GIVEN RECORDS section start

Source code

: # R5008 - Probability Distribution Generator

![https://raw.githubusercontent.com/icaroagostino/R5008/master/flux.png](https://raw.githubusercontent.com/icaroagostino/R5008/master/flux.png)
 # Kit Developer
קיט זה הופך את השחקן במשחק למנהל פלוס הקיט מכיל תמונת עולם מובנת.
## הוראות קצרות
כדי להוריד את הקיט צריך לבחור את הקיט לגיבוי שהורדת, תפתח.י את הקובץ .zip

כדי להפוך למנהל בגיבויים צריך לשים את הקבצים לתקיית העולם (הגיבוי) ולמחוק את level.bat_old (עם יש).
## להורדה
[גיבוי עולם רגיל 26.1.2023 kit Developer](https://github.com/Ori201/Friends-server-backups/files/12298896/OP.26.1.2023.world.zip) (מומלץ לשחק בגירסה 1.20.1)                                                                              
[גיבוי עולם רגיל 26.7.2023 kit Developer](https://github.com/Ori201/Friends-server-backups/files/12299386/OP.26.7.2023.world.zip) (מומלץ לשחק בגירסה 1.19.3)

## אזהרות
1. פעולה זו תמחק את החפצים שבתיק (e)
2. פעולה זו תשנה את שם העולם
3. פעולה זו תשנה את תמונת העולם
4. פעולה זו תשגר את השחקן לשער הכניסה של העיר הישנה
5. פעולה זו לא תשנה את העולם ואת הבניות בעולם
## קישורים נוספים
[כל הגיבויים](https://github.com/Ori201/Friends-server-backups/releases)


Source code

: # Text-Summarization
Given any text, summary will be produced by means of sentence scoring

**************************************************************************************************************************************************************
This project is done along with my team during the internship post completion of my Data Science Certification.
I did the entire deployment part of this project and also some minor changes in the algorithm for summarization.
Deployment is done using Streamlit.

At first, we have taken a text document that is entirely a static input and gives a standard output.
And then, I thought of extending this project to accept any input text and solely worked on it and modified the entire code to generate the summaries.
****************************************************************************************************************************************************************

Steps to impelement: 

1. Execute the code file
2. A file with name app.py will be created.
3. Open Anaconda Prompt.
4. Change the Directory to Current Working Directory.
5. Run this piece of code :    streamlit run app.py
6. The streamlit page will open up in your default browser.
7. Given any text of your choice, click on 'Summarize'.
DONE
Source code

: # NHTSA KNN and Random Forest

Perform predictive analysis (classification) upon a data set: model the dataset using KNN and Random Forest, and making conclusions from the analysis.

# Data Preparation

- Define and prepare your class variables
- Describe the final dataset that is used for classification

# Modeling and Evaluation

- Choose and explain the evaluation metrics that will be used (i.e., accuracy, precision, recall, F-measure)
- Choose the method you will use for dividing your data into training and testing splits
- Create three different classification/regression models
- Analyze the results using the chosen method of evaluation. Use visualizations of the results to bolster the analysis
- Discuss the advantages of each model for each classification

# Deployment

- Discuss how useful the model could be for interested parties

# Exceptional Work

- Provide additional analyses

GIVEN RECORDS section end

**WHAT TO WORK ON:** What are the lines, exactly as written above, from the line with "- Define and prepare your class variables" to the line with "- Analyze the", both included? Output only those.

**RESPONSE AREA:**
- Define and prepare your class variables
- Describe the final dataset that is used for classification

# Modeling and Evaluation

- Choose and explain the evaluation metrics that will be used (i.e., accuracy, precision, recall, F-measure)
- Choose the method you will use for dividing your data into training and testing splits
- Create three different classification/regression models
- Analyze the results using the chosen method of evaluation. Use visualizations of the results to bolster the analysis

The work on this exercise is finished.